9 February 2016

Europe’s reckless Iran deals will backfire

By

The lifting of international sanctions against Iran last month following the Vienna nuclear agreement has led to a bonanza of European investment deals with Tehran. Iran’s President, Hassan Rouhani, has boasted of a “new spring” in relations with the European Union, and was recently feted on his visits to Paris and Rome. In the past two weeks, deals have been struck between French and Italian companies with the Iranian regime worth at least $30 billion. Mr. Rouhani was treated like royalty when he rolled into the Elysee Palace, and his effusive welcome on French soil was swiftly followed by the announcement of major contracts with Airbus, Peugeot and Total, which make France the leading Western investor in a pariah nation that had been shunned in recent years by most of the international community. As French Prime Minister Manuel Valls put it, “France is available for Iran.”

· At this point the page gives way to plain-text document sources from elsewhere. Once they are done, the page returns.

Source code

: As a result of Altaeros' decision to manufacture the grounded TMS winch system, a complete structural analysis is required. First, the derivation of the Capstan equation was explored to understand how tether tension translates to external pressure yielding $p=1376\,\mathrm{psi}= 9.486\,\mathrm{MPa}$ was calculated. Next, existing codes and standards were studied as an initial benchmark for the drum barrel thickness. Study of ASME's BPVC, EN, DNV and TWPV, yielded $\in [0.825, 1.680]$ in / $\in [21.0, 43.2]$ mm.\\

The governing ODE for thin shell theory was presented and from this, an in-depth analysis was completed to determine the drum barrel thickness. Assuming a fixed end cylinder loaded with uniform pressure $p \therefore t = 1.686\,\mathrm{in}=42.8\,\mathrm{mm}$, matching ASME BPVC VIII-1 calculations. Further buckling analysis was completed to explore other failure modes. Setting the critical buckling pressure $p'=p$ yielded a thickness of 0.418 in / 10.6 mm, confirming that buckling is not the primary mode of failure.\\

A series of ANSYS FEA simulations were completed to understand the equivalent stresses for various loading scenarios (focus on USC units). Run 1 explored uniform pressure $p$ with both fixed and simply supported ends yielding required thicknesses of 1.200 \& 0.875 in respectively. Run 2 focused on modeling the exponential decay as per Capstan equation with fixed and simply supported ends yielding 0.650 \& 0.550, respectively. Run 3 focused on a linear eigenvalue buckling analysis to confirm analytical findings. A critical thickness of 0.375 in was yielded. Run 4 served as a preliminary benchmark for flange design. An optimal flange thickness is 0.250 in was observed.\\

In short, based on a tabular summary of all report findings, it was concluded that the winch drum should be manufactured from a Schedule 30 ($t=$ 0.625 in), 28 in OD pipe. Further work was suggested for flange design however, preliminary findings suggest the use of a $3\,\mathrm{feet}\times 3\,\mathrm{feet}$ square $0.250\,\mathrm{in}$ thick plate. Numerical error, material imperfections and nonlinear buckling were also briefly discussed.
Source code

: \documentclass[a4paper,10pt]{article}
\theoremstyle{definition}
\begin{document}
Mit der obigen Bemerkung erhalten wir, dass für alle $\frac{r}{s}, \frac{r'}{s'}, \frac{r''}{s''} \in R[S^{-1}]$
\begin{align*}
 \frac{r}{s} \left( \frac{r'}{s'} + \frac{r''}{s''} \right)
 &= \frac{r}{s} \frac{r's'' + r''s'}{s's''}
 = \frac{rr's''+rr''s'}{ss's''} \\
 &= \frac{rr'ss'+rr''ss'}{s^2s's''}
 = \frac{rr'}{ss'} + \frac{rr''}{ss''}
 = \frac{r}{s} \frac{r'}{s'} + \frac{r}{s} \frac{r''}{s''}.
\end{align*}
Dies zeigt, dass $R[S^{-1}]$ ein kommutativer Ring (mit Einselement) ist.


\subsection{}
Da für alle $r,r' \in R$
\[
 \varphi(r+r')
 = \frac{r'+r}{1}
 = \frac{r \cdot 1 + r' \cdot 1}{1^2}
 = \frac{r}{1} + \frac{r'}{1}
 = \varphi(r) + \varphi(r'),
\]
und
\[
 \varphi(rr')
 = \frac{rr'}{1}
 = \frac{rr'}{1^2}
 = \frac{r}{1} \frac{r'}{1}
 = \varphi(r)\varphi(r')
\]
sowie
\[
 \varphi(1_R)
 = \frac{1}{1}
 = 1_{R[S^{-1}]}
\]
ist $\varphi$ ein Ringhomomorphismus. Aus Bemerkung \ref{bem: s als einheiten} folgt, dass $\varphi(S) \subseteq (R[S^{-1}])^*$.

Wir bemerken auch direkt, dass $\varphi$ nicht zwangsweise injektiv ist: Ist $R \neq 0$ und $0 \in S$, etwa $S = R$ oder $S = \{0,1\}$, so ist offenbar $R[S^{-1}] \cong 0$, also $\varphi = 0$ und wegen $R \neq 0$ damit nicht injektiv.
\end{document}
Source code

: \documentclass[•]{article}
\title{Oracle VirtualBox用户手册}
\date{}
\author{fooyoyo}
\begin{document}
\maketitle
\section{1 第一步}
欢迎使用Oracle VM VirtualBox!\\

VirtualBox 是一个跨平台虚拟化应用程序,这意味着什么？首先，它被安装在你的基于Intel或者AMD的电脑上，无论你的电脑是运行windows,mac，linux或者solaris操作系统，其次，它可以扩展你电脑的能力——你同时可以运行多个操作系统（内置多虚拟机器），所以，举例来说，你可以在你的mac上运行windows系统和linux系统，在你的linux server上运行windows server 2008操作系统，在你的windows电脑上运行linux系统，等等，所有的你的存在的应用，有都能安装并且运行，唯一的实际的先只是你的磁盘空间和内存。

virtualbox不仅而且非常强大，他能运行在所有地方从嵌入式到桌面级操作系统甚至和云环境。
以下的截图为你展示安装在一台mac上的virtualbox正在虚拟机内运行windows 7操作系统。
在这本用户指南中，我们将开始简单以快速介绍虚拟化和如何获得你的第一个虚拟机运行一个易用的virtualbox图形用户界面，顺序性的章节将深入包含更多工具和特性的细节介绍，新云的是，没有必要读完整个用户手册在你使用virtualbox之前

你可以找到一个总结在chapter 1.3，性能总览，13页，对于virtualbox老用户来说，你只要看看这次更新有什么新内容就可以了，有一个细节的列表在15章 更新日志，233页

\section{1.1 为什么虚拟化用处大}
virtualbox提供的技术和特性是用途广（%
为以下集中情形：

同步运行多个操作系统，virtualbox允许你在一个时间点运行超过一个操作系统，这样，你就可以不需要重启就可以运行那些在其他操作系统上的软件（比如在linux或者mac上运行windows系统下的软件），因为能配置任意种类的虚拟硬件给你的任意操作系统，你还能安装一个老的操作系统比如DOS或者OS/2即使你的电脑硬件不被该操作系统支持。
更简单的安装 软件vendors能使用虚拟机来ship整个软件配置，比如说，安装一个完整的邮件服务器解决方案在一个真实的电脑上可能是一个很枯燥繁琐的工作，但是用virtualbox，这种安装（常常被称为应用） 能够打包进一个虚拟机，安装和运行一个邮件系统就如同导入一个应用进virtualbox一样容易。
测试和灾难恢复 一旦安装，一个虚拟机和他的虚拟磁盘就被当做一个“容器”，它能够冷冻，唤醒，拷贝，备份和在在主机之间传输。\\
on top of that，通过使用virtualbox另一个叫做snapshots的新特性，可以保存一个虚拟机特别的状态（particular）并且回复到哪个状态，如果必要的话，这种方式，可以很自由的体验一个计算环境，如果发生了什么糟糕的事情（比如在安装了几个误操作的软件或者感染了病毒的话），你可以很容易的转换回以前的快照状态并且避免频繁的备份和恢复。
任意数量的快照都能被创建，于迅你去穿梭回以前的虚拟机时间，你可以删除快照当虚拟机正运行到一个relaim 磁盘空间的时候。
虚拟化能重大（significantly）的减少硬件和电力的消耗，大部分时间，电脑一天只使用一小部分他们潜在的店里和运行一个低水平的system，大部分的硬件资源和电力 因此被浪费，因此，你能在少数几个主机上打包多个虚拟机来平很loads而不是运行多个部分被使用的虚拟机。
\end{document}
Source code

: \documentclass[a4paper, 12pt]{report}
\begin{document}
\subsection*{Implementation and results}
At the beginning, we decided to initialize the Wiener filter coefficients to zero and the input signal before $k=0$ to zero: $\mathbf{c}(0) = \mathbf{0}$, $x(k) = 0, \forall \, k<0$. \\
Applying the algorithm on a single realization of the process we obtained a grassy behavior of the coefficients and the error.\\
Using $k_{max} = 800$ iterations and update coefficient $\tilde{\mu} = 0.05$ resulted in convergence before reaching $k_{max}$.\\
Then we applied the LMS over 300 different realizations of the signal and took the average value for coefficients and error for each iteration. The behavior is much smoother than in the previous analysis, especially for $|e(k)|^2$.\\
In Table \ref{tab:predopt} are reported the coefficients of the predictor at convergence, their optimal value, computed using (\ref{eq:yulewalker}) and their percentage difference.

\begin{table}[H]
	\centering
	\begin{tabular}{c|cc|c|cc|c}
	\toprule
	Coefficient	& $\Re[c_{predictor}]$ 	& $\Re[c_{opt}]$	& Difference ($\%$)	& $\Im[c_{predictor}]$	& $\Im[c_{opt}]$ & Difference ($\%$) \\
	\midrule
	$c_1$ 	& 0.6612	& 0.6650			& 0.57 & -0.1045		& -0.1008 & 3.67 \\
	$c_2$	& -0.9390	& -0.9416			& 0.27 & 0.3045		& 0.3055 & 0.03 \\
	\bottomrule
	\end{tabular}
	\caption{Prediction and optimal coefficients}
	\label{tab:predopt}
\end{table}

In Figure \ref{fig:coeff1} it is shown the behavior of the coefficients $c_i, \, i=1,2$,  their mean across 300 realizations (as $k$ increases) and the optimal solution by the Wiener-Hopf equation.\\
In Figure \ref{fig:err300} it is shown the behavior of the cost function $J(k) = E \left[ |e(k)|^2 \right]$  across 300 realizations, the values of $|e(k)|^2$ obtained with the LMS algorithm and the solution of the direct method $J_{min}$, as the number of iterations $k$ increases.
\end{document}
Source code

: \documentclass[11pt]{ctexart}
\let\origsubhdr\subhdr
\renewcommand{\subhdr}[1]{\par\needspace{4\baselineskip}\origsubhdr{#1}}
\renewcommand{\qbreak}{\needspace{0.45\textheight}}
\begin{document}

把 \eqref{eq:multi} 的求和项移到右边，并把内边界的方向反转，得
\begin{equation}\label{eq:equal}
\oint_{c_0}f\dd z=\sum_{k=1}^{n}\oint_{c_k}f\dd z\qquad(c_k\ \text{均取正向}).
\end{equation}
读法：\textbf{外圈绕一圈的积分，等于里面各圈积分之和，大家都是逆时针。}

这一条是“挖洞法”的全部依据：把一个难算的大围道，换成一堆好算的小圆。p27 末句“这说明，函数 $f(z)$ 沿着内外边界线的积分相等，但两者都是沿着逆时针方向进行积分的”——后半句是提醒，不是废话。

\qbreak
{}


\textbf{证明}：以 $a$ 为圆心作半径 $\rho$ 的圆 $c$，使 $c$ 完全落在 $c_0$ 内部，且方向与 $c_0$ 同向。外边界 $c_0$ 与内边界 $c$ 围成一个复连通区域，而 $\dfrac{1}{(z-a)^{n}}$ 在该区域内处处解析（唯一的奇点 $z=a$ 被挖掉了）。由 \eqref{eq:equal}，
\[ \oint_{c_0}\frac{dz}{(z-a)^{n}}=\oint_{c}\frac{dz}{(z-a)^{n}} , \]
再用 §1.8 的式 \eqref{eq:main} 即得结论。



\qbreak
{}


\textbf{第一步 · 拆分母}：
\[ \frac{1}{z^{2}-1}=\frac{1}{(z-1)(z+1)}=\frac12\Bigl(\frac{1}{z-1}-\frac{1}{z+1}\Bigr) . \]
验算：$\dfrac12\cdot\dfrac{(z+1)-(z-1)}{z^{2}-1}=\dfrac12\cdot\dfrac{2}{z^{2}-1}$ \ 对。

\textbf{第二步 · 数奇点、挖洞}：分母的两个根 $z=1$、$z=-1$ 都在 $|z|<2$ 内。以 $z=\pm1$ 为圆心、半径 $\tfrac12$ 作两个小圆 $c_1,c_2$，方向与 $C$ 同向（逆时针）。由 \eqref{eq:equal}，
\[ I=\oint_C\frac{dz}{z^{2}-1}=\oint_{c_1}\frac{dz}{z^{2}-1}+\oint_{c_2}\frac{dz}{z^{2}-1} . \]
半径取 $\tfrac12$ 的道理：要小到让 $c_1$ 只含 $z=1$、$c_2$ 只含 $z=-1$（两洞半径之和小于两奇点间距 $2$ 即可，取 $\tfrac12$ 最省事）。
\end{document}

Not to be outdone, Germany, which has had a longstanding trading relationship with Iran – temporarily interrupted by EU and UN sanctions – has also invited Rouhani to visit Berlin, with Foreign Minister Frank-Walter Steinmeier urging the Iranian President to “keep Germany in mind as a destination on his next trip to Europe.” German corporate giants Siemens and Daimler are reportedly waiting in the wings on the Iran front, and German exports are expected to double within three years, and quadruple by 2021.

The spectacle of continental European companies and politicians queuing up to do business with Iran is ugly, distasteful and short-sighted. It does suggest that for many of Europe’s biggest powers, the Iran nuclear deal is largely about economic self-interest and not national security. Paris, Rome and Berlin view Iran as a lucrative market, with 78 million people, the world’s second largest gas reserves, and fourth largest oil reserves.

Europe’s capitals, however, are choosing to ignore the reality that Iran remains the world’s largest state sponsor of international terrorism and is rapidly building its ballistic missile capability, no doubt with the ultimate goal of being able to deliver a nuclear warhead. Iran’s ballistic missiles will pose a direct threat to Europe itself, and it will be  logistically easier for Tehran to strike at the heart of a European capital than it will be to hit Washington DC several thousand miles away.

The removal of international sanctions provides Tehran with an immediate windfall of at least $100 billion, which it can plough into its military infrastructure as well as support terrorist groups such as Hezbollah and Hamas. In addition, European investment will provide Tehran with tens of billions of additional dollars in the next few years, with Germany joining their French and Italian counterparts.

European money benefits the Iranian government, not the Iranian people. The Iranian economy remains one of the most repressed in the world. According to the new Heritage Foundation/ Wall Street Journal Index of Economic Freedom, Iran ranks 171st in the world out of 178 countries listed, just ahead of Zimbabwe, Venezuela, Cuba and North Korea, with the private sector heavily marginalized. As The New York Times has pointed out:

“Behind the headlines announcing big business contracts with European companies it is becoming increasingly clear that, so far, the only deals being struck have been with the state-backed conglomerates. These are the groups that dominate major industrial and commercial sectors of the Iranian economy and are tightly controlled by pension funds and investment companies linked to state organizations, like the Revolutionary Guards.”

The Iran nuclear deal is disastrous for many reasons, not least because it will not prevent Iran from eventually becoming a nuclear weapons power, and does nothing to rein in Iran’s conventional military capability. Israel’s prime minister, Benjamin Netanyahu, denounced the deal as a “historic mistake,” one that will threaten Israel’s security as well as its very existence. Iran continues to be a deeply menacing, genocidal regime that talks of wiping Israel “off the map.”

Europe’s reckless, headlong rush to pour billions into the coffers of the Iranian government for financial gain, will reap the whirlwind in years to come. Strengthening the hand of a tyranny that brutalizes its own people, threatens its neighbours, exports terror, and seeks to have a nuclear-weapons capability, will ultimately bite Europe in the back. Great Britain should decline to hitch a ride on the foolhardy caravan to Tehran. And if Francois Hollande, Angela Merkel, and Matteo Renzi are serious about their own countries’ future security they should think twice as well before enriching one of the most brutal and dangerous regimes on earth.

Nile Gardiner is the Director of the Margaret Thatcher Center for Freedom at The Heritage Foundation in Washington, DC.